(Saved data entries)

+ + +

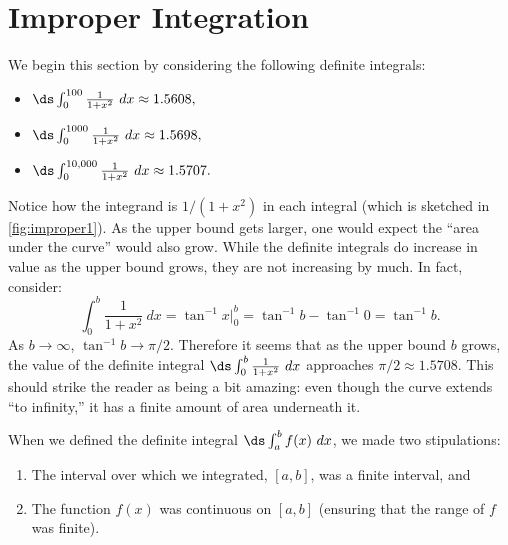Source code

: \section{Improper Integration}\label{sec:improper_integration}

We begin this section by considering the following definite integrals:
\begin{itemize}
\item	$\ds \int_0^{100}\frac1{1+x^2}\ dx \approx 1.5608,$
\item	$\ds \int_0^{1000}\frac1{1+x^2}\ dx \approx 1.5698,$
\item	$\ds \int_0^{10,000}\frac1{1+x^2}\ dx \approx 1.5707.$
\end{itemize}

Notice how the integrand is $1/(1+x^2)$ in each integral (which is sketched in \autoref{fig:improper1}). As the upper bound gets larger, one would expect the ``area under the curve'' would also grow. While the definite integrals do increase in value as the upper bound grows, they are not  increasing by much. In fact, consider:
\[\int_0^b \frac{1}{1+x^2}\ dx = \tan^{-1}x\Big|_0^b = \tan^{-1}b-\tan^{-1}0 = \tan^{-1}b.\]
As $b\rightarrow \infty$, $\tan^{-1}b \rightarrow \pi/2.$ Therefore it seems that as the upper bound $b$ grows, the value of the definite integral $\ds \int_0^b\frac{1}{1+x^2}\ dx$ approaches $\pi/2\approx 1.5708$. This should strike the reader as being a bit amazing: even though the curve extends ``to infinity,'' it has a finite amount of area underneath it.


When we defined the definite integral $\ds\int_a^b f(x)\ dx$, we made two stipulations:
	\begin{enumerate}
	\item		The interval over which we integrated, $[a,b]$, was a finite interval, and
	\item		The function $f(x)$ was continuous on $[a,b]$ (ensuring that the range of $f$ was finite).
	\end{enumerate}
	
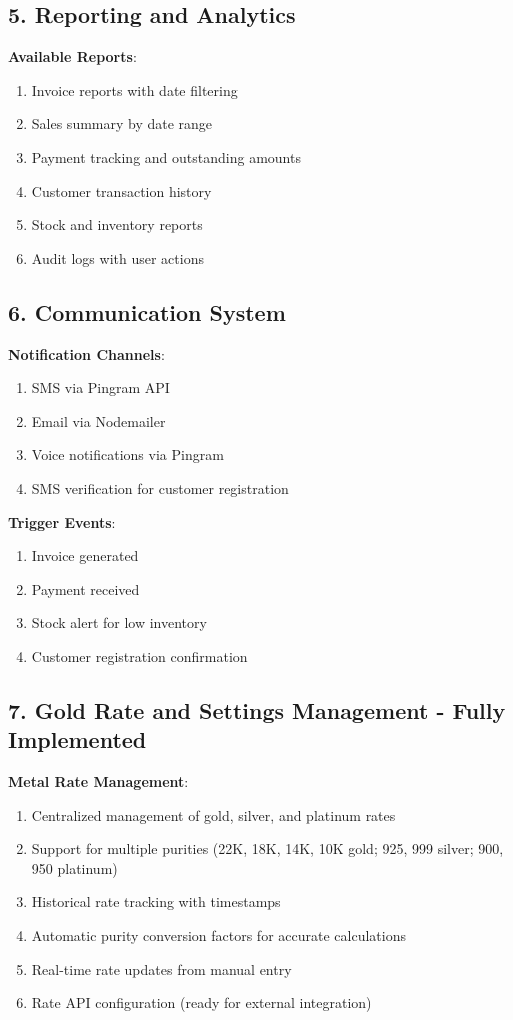 \documentclass[12pt,a4paper]{report}
\begin{document}
\subsection{5. Reporting and Analytics}

\textbf{Available Reports}:
\begin{enumerate}[label=\roman*)]
    \item Invoice reports with date filtering
    \item Sales summary by date range
    \item Payment tracking and outstanding amounts
    \item Customer transaction history
    \item Stock and inventory reports
    \item Audit logs with user actions
\end{enumerate}

\subsection{6. Communication System}

\textbf{Notification Channels}:
\begin{enumerate}[label=\roman*)]
    \item SMS via Pingram API
    \item Email via Nodemailer
    \item Voice notifications via Pingram
    \item SMS verification for customer registration
\end{enumerate}

\textbf{Trigger Events}:
\begin{enumerate}[label=\roman*)]
    \item Invoice generated
    \item Payment received
    \item Stock alert for low inventory
    \item Customer registration confirmation
\end{enumerate}

\subsection{7. Gold Rate and Settings Management - Fully Implemented}

\textbf{Metal Rate Management}:
\begin{enumerate}[label=\roman*)]
    \item Centralized management of gold, silver, and platinum rates
    \item Support for multiple purities (22K, 18K, 14K, 10K gold; 925, 999 silver; 900, 950 platinum)
    \item Historical rate tracking with timestamps
    \item Automatic purity conversion factors for accurate calculations
    \item Real-time rate updates from manual entry
    \item Rate API configuration (ready for external integration)
\end{enumerate}
\end{document}
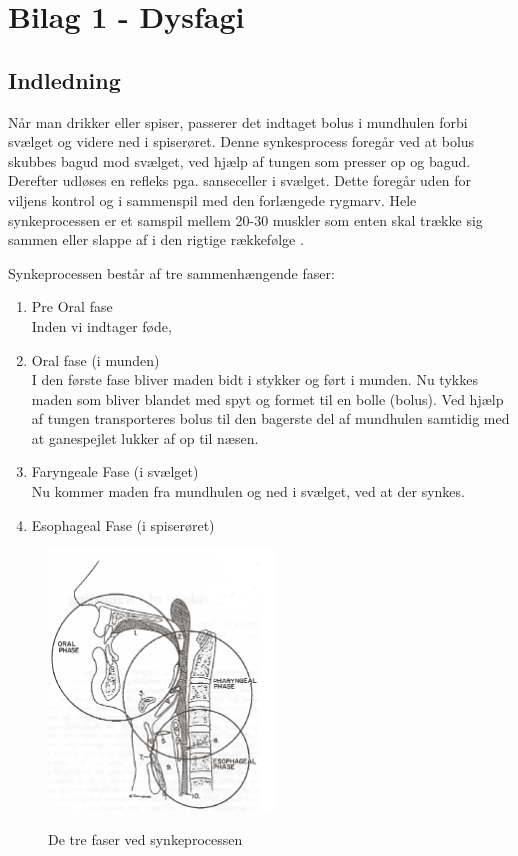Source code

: \documentclass[main.tex]{subfiles}
\begin{document}
\chapter*{Bilag 1 - Dysfagi}
\label{Bilag1}
\section*{Indledning}
Når man drikker eller spiser, passerer det indtaget bolus i mundhulen forbi svælget og videre ned i spiserøret. Denne synkesprocess foregår ved at bolus skubbes bagud mod svælget, ved hjælp af tungen som presser op og bagud. Derefter udløses en refleks pga. sanseceller i svælget. Dette foregår uden for viljens kontrol og i sammenspil med den forlængede rygmarv. Hele synkeprocessen er et samspil mellem 20-30 muskler som enten skal trække sig sammen eller slappe af i den rigtige rækkefølge \cite{Sand2008MennesketsFysiologi}. 

Synkeprocessen består af tre sammenhængende faser:
\begin{enumerate}
\item Pre Oral fase\\
Inden vi indtager føde, 
\item Oral fase (i munden)\\
I den første fase bliver maden bidt i stykker og ført i munden. Nu tykkes maden som bliver blandet med spyt og formet til en bolle (bolus). Ved hjælp af tungen transporteres bolus til den bagerste del af mundhulen samtidig med at ganespejlet lukker af op til næsen.
\item Faryngeale Fase (i svælget)\\
Nu kommer maden fra mundhulen og ned i svælget, ved at der synkes. 
\item Esophageal Fase (i spiserøret)\cite{Bass1992Dysphagia:Management}
\end{enumerate}

\begin{figure}[H]
\centering
{\includegraphics[width=6cm]
{Figure/dysfagi3faser}}
\caption{De tre faser ved synkeprocessen\cite{Bass1992Dysphagia:Management}}
\label{trefaser}
\end{figure}
\end{document}
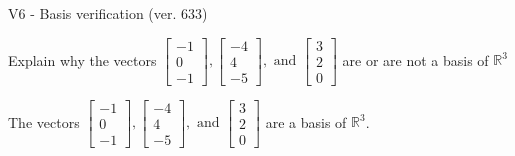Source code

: \begin{exercise}
  \begin{exerciseTitle}V6 - Basis verification (ver. 633)\end{exerciseTitle}
  \begin{exerciseStatement}
    Explain why the vectors \(\left[\begin{array}{r}
-1 \\
0 \\
-1
\end{array}\right] , \left[\begin{array}{r}
-4 \\
4 \\
-5
\end{array}\right] , \text{ and } \left[\begin{array}{r}
3 \\
2 \\
0
\end{array}\right]\) are or are not a basis of \(\mathbb{R}^3\)	


  \end{exerciseStatement}
  \begin{exerciseAnswer}
   The vectors \(\left[\begin{array}{r}
-1 \\
0 \\
-1
\end{array}\right] , \left[\begin{array}{r}
-4 \\
4 \\
-5
\end{array}\right] , \text{ and } \left[\begin{array}{r}
3 \\
2 \\
0
\end{array}\right]\) 
  	 are  a basis of \(\mathbb{R}^3\).
  


  \end{exerciseAnswer}
\end{exercise}
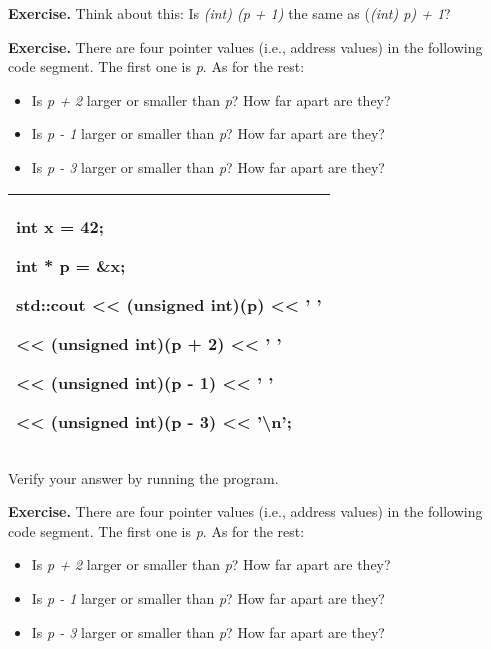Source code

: \documentclass[
]{article}
\providecommand{\tightlist}{%
  \setlength{\itemsep}{0pt}\setlength{\parskip}{0pt}}
\begin{document}
\textbf{Exercise.} Think about this: Is \emph{(int) (p + 1)} the same as
(\emph{(int) p) + 1}?

\textbf{Exercise.} There are four pointer values (i.e., address values)
in the following code segment. The first one is \emph{p}. As for the
rest:

\begin{itemize}
\tightlist
\item
  Is \emph{p + 2} larger or smaller than \emph{p}? How far apart are
  they?
\item
  Is \emph{p - 1} larger or smaller than \emph{p}? How far apart are
  they?
\item
  Is \emph{p - 3} larger or smaller than \emph{p}? How far apart are
  they?
\end{itemize}

\begin{longtable}[]{@{}l@{}}
\toprule
\endhead
\begin{minipage}[t]{0.97\columnwidth}\raggedright
int x = 42;

int * p = \&x;

std::cout \textless\textless{} (unsigned int)(p) \textless\textless{} '
'

\textless\textless{} (unsigned int)(p + 2) \textless\textless{} ' '

\textless\textless{} (unsigned int)(p - 1) \textless\textless{} ' '

\textless\textless{} (unsigned int)(p - 3) \textless\textless{}
'\textbackslash n'; \strut
\end{minipage}\tabularnewline
\bottomrule
\end{longtable}

Verify your answer by running the program.

\textbf{Exercise.} There are four pointer values (i.e., address values)
in the following code segment. The first one is \emph{p}. As for the
rest:

\begin{itemize}
\tightlist
\item
  Is \emph{p + 2} larger or smaller than \emph{p}? How far apart are
  they?
\item
  Is \emph{p - 1} larger or smaller than \emph{p}? How far apart are
  they?
\item
  Is \emph{p - 3} larger or smaller than \emph{p}? How far apart are
  they?
\end{itemize}
\end{document}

+ + +

* ABOUT THIS TASK
All lines of the entries above where "Oral" turns up should be reported.

* SOLUTION TO THE PROBLEM
\item Pre Oral fase\\
\item Oral fase (i munden)\\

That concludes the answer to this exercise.